It happens that I am occasionally the victim of the need to send a fax. Yes, this vestigial technology persists in the slackwater bayous of the internet world. Every printer I’ve owned in the past 15 years has had some kind of proto-fax machine embedded in it, and every one of them has had a dorky and clumsy interface. The Jurassic Period saw the worst case scenario, having to manually punch in the phone numbers on the printer itself, with the printer additionally required to have its own phone line.
But, even if you have advanced into the modern era, and your printer can “fax” via the internet, wait — it’s a document that you have to sign and date and then send. You mean — yes, it’s a Word document, received via email, that you now have to print out, sign, date, stick it onto the printer’s “copy” window, then return to your computer to punch in the phone number and — by this time, it’s Miller time, and you’re ready to bong a gallon. Look up clusterfuck in the dictionary, and this scenario will be one of the definitions.
Some businesses, I know, still use fax extensively. Ordinary folks might send a half-dozen, usually in a legal or financial situation, or sending the office order over to the local deli, which promotes its “with it” status by accepting takeaway orders via fax.
So, what happens when you encounter this PDF form that has to be filled out, signed, dated, and faxed? — and, of course, this is a matter of pressing importance and must be completed and sent immediately.
You print the form, fill, sign, date. With a sigh, you slip the paper onto the copy window and return to your computer. Oh, no. You haven’t installed the “fax” software that came with the printer, because you figured you’d never use it. Oh, man, — haha! Good luck finding that CD! That means a Google, followed by a trip to the printer manufacturer’s web site, a massive download of the bloatware, an interesting experience with Windows Installer … and then, having propitiated the gods with an exceptionally excellent stream of curses, you bring up the software interface, negotiate its arbitrary design quirks, put in your fax number, create a “fax cover page,” and send your fax.
All this reflection on the gentle art of faxing is by way of setup. I am not in the habit of giving free adverts to products, but I’m excepting the rule with a web service called “HelloFax,” that is easily accessible via a browser extension.
Warning. The following description involves the use of technology.
HelloFax is specifically designed to address all the absurdities of the adventures described above.
You upload your uber-important document to HelloFax. You edit it as needed, sign and date it. You create/select an address book entry for the phone number. You click “send.”
Wait … what? How can you … ?
After you create your HelloFax account, you sign a blank piece of white paper, in the manner you would sign a document — your legal signature. You then use your phone’s camera to take a photo of the signature. You upload the photo to HF. On the HF server, the image is processed to make the background transparent. If necessary, you can resize the signature image to make its appearance relative to a document appropriate.
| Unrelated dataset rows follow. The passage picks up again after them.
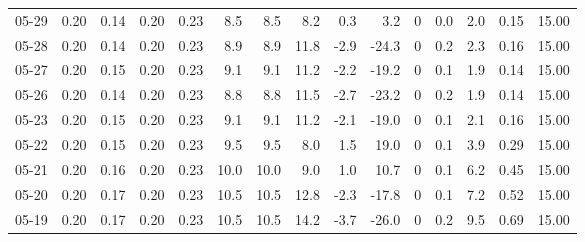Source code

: \begin{threeparttable}
{\begin{tabular}{lrrrrrrrrrrrrrr}
  05-29 &          0.20 &          0.14 &          0.20 &        0.23 &                 8.5 &                8.5 &                 8.2 &        0.3 &          3.2 &              0 &                 0.0 &              2.0 &            0.15 &                  15.00 \\
  05-28 &          0.20 &          0.14 &          0.20 &        0.23 &                 8.9 &                8.9 &                11.8 &       -2.9 &        -24.3 &              0 &                 0.2 &              2.3 &            0.16 &                  15.00 \\
  05-27 &          0.20 &          0.15 &          0.20 &        0.23 &                 9.1 &                9.1 &                11.2 &       -2.2 &        -19.2 &              0 &                 0.1 &              1.9 &            0.14 &                  15.00 \\
  05-26 &          0.20 &          0.14 &          0.20 &        0.23 &                 8.8 &                8.8 &                11.5 &       -2.7 &        -23.2 &              0 &                 0.2 &              1.9 &            0.14 &                  15.00 \\
  05-23 &          0.20 &          0.15 &          0.20 &        0.23 &                 9.1 &                9.1 &                11.2 &       -2.1 &        -19.0 &              0 &                 0.1 &              2.1 &            0.16 &                  15.00 \\
  05-22 &          0.20 &          0.15 &          0.20 &        0.23 &                 9.5 &                9.5 &                 8.0 &        1.5 &         19.0 &              0 &                 0.1 &              3.9 &            0.29 &                  15.00 \\
  05-21 &          0.20 &          0.16 &          0.20 &        0.23 &                10.0 &               10.0 &                 9.0 &        1.0 &         10.7 &              0 &                 0.1 &              6.2 &            0.45 &                  15.00 \\
  05-20 &          0.20 &          0.17 &          0.20 &        0.23 &                10.5 &               10.5 &                12.8 &       -2.3 &        -17.8 &              0 &                 0.1 &              7.2 &            0.52 &                  15.00 \\
  05-19 &          0.20 &          0.17 &          0.20 &        0.23 &                10.5 &               10.5 &                14.2 &       -3.7 &        -26.0 &              0 &                 0.2 &              9.5 &            0.69 &                  15.00 \\

\end{tabular}}
\end{threeparttable}
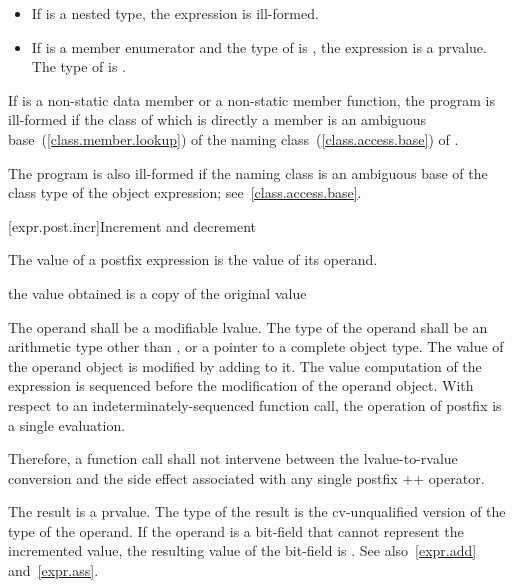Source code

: \begin{itemize}
\item If  is a nested type, the expression  is
ill-formed.

\item If  is a member enumerator and the type of 
is , the expression  is a prvalue. The type of
 is .
\end{itemize}

\pnum
If  is a non-static data member or a non-static member
function, the program is ill-formed if the class of which  is
directly a member is an ambiguous base~(\ref{class.member.lookup}) of
the naming class~(\ref{class.access.base}) of .
\begin{note}
The program is also ill-formed if the naming class is an ambiguous base of the class type
of the object expression; see~\ref{class.access.base}.
\end{note}

[expr.post.incr]{Increment and decrement}

\pnum
{}%
%
%
%
The value of a postfix \tcode{++} expression is the value of its
operand.
\begin{note}
the value obtained is a copy of the original value
\end{note}
The operand shall be a modifiable lvalue. The type of the operand shall
be an arithmetic type other than \cv{} ,
or a pointer to a complete object type. The value
of the operand object is modified by adding  to it.
The
%
value computation of the \tcode{++} expression is sequenced before the
modification of the operand object. With respect to an
indeterminately-sequenced function call, the operation of postfix
\tcode{++} is
a single evaluation.
\begin{note}
Therefore, a function call shall not intervene between the
lvalue-to-rvalue conversion and the side effect associated with any
single postfix ++ operator.
\end{note}
The result is a prvalue. The type of the result is the cv-unqualified
version of the type of the operand.
If the operand is a bit-field that cannot represent the incremented value, the
resulting value of the bit-field is
.
See also~\ref{expr.add}
and~\ref{expr.ass}.

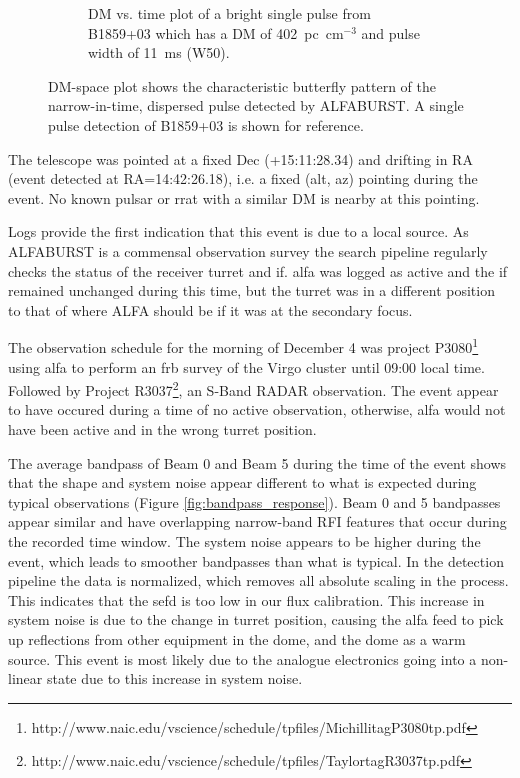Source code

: \documentclass[a4paper,fleqn,usenatbib]{mnras}
\begin{document}
\begin{figure}
\begin{subfigure}[t]{0.5\textwidth}
        \caption{DM vs. time plot of a bright single pulse from B1859+03 which
        has a DM of 402~pc~cm$^{-3}$ and pulse width of 11~ms (W50).
        }
        \label{fig:dm_time_B1859}
    \end{subfigure}
    \caption{DM-space plot shows the characteristic butterfly pattern of the
    narrow-in-time, dispersed pulse detected by ALFABURST. A single pulse
    detection of B1859+03 is shown for reference.
    }
    \label{fig:dm_time}
\end{figure}

The telescope was pointed at a fixed Dec (+15:11:28.34) and drifting in RA
(event detected at RA=14:42:26.18), i.e. a fixed (alt, az) pointing during the
event. No known pulsar or \gls{rrat} with a similar DM is nearby at this pointing.

Logs provide the first indication that this event is due to a local source.  As
ALFABURST is a commensal observation survey the search pipeline regularly checks
the status of the receiver turret and \gls{if}. \gls{alfa} was logged as active and
the \gls{if} remained unchanged during this time, but the turret was in a
different position to that of where ALFA should be if it was at the secondary
focus.

The observation schedule for the morning of December 4 was project
P3080\footnote{http://www.naic.edu/vscience/schedule/tpfiles/MichillitagP3080tp.pdf}
using \gls{alfa} to perform an \gls{frb} survey of the Virgo cluster until 09:00
local time.  Followed by Project
R3037\footnote{http://www.naic.edu/vscience/schedule/tpfiles/TaylortagR3037tp.pdf},
an S-Band RADAR observation.  The event appear to have occured during a time of
no active observation, otherwise, \gls{alfa} would not have been active and in
the wrong turret position.

The average bandpass of Beam 0 and Beam 5 during the time of the event shows
that the shape and system noise appear different to what is expected during
typical observations (Figure \ref{fig:bandpass_response}).  Beam 0 and 5
bandpasses appear similar and have overlapping narrow-band RFI features that
occur during the recorded time window.  The system noise appears to be higher
during the event, which leads to smoother bandpasses than what is typical.  In
the detection pipeline the data is normalized, which removes all absolute
scaling in the process. This indicates that the \gls{sefd} is too low in our
flux calibration.  This increase in system noise is due to the change in turret
position, causing the \gls{alfa} feed to pick up reflections from other
equipment in the dome, and the dome as a warm source.  This event is most likely
due to the analogue electronics going into a non-linear state due to this
increase in system noise.
\end{document}

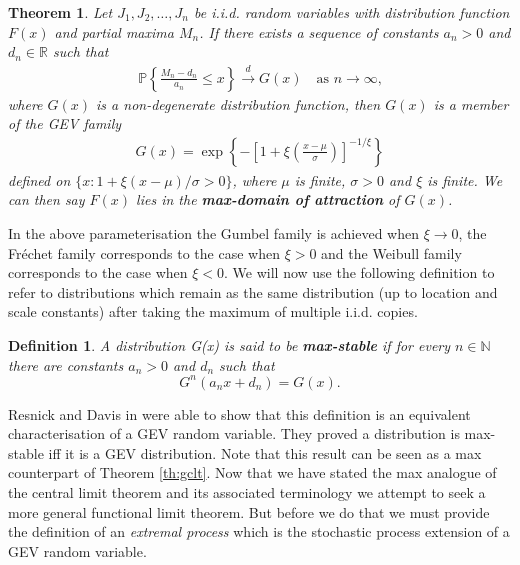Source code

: \documentclass[honours,12pt,twoside, openright]{unswthesis}
\newcommand{\R}{\mathbb{R}}
\newcommand{\N}{\mathbb{N}}
\newcommand{\PP}{\mathbb{P}}
\newcommand{\1}{\mathbf 1}
\newcommand{\cd}{\overset{d}{\longrightarrow}}
\newtheorem{theorem}[equation]{Theorem}
\newtheorem{definition}[equation]{Definition}
\numberwithin{equation}{section}
\theoremstyle{definition}
\theoremstyle{remark}
\begin{document}
\begin{theorem}\cite{ColesBook}
	Let $J_1,J_2,\ldots ,J_n$ be i.i.d. random variables with distribution function $F(x)$ and partial maxima $M_n$. If there exists a sequence of constants $a_n>0$ and $d_n\in \R$ such that
	\begin{align*}
	\PP\left\{\frac{M_n-d_n}{a_n}\leq x\right\}\cd G(x)\quad\textrm{as $n\to\infty$,}
	\end{align*}	
	where $G(x)$ is a non-degenerate distribution function, then $G(x)$ is a member of the GEV family
	\begin{align}\label{eq:GEV}
		G(x)=\exp\left\{-\left[1+\xi\left(\frac{x-\mu}{\sigma}\right)\right]^{-1/\xi}\right\}
	\end{align}	
	defined on $\{x:1+\xi(x-\mu)/\sigma>0\}$, where $\mu$ is finite, $\sigma>0$ and $\xi$ is finite. We can then say $F(x)$ lies in the \textbf{max-domain of attraction} of $G(x)$.
\end{theorem}
In the above parameterisation the Gumbel family is achieved when $\xi \to 0$, the Fr\'echet family corresponds to the case when $\xi>0$ and the Weibull family corresponds to the case when $\xi<0$. We will now use the following definition to refer to distributions which remain as the same distribution (up to location and scale constants) after taking the maximum of multiple i.i.d. copies.\\
\begin{definition}\cite{BalkemaResnick1977}
A distribution G(x) is said to be \textbf{max-stable} if for every $n\in\N$ there are constants $a_n>0$ and $d_n$ such that
\[
	G^n(a_n x + d_n)= G(x).
\]
\end{definition}

\noindent Resnick and Davis in \cite{DavisResnick1984} were able to show that this definition is an equivalent characterisation of a GEV random variable. They proved a distribution is max-stable iff it is a GEV distribution. Note that this result can be seen as a max counterpart of Theorem \ref{th:gclt}. Now that we have stated the max analogue of the central limit theorem and its associated terminology we attempt to seek a more general functional limit theorem. But before we do that we must provide the definition of an \emph{extremal process} which is the stochastic process extension of a GEV random variable.\\
\end{document}
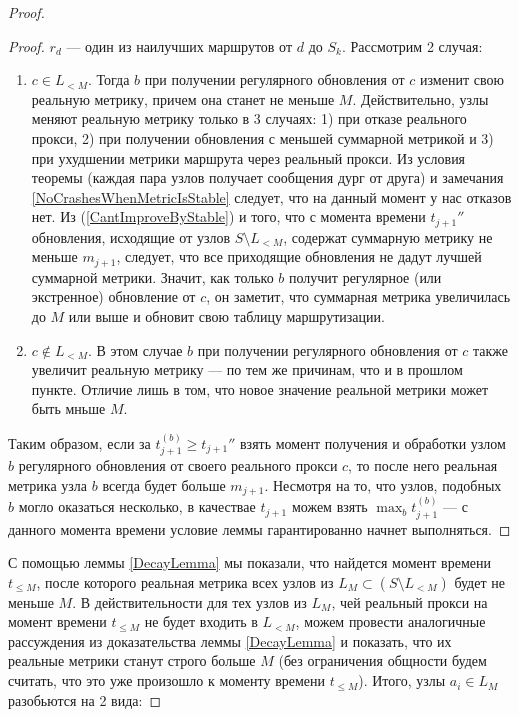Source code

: \documentclass{article}
\theoremstyle{plain}
\theoremstyle{plain}
\theoremstyle{plain}
\theoremstyle{plain}
\theoremstyle{definition}
\theoremstyle{remark}
\theoremstyle{plain}
\begin{document}
\begin{proof}
\begin{proof}
         $r_d$ --- один из наилучших маршрутов от $d$ до $S_k$. Рассмотрим 2 случая:
        
        \begin{enumerate}
            \item $c \in L_{< M}$. Тогда $b$ при получении регулярного обновления от $c$ изменит свою реальную метрику, причем она станет не меньше $M$. Действительно, узлы меняют реальную метрику только в 3 случаях: 1) при отказе реального прокси, 2) при получении обновления с меньшей суммарной метрикой и 3) при ухудшении метрики маршрута через реальный прокси. Из условия теоремы (каждая пара узлов получает сообщения дург от друга) и замечания \ref{NoCrashesWhenMetricIsStable} следует, что на данный момент у нас отказов нет. Из (\ref{CantImproveByStable}) и того, что с момента времени $t_{j + 1}''$ обновления, исходящие от узлов $S \setminus L_{< M}$, содержат суммарную метрику не меньше $m_{j + 1}$, следует, что все приходящие обновления не дадут лучшей суммарной метрики. Значит, как только $b$ получит регулярное (или экстренное) обновление от $c$, он заметит, что суммарная метрика увеличилась до $M$ или выше и обновит свою таблицу маршрутизации.
            
            \item $c \notin L_{< M}$. В этом случае $b$ при получении регулярного обновления от $c$ также увеличит реальную метрику --- по тем же причинам, что и в прошлом пункте. Отличие лишь в том, что новое значение реальной метрики может быть мньше $M$.
        \end{enumerate}
        
        Таким образом, если за $t_{j + 1}^{(b)} \geq t_{j + 1}''$ взять момент получения и обработки узлом $b$ регулярного обновления от своего реального прокси $c$, то после него реальная метрика узла $b$ всегда будет больше $m_{j + 1}$. Несмотря на то, что узлов, подобных $b$ могло оказаться несколько, в качествае $t_{j + 1}$ можем взять $\displaystyle \max_b t_{j + 1}^{(b)}$ --- с данного момента времени условие леммы гарантированно начнет выполняться.
    \end{proof}
    
    С помощью леммы \ref{DecayLemma} мы показали, что найдется момент времени $t_{\leq M}$, после которого реальная метрика всех узлов из $L_M \subset (S \setminus L_{< M})$ будет не меньше $M$. В действительности для тех узлов из $L_M$, чей реальный прокси на момент времени $t_{\leq M}$ не будет входить в $L_{< M}$, можем провести аналогичные рассуждения из доказательства леммы \ref{DecayLemma} и показать, что их реальные метрики станут строго больше $M$ (без ограничения общности будем считать, что это уже произошло к моменту времени $t_{\leq M}$). Итого, узлы $a_i \in L_M$ разобьются на 2 вида:
    

\end{proof}
\end{document}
From this point forward, you can sign and fax any document without ever having to approach any machinery, without even leaving your seat.
You upload your document to HF, open it in the HF editor, and insert your signature image in the appropriate location. Since the background is transparent, the signature visually appears to have been the product of pen on paper. You can insert a date, if needed. It also is inserted as an image with transparent background, so you can drag it around into the appropriate position with your mouse.
If you have a document or documents that are resent periodically, you simply open the appropriate item in your “sent faxes” folder in HF, edit as needed, and click “resend.”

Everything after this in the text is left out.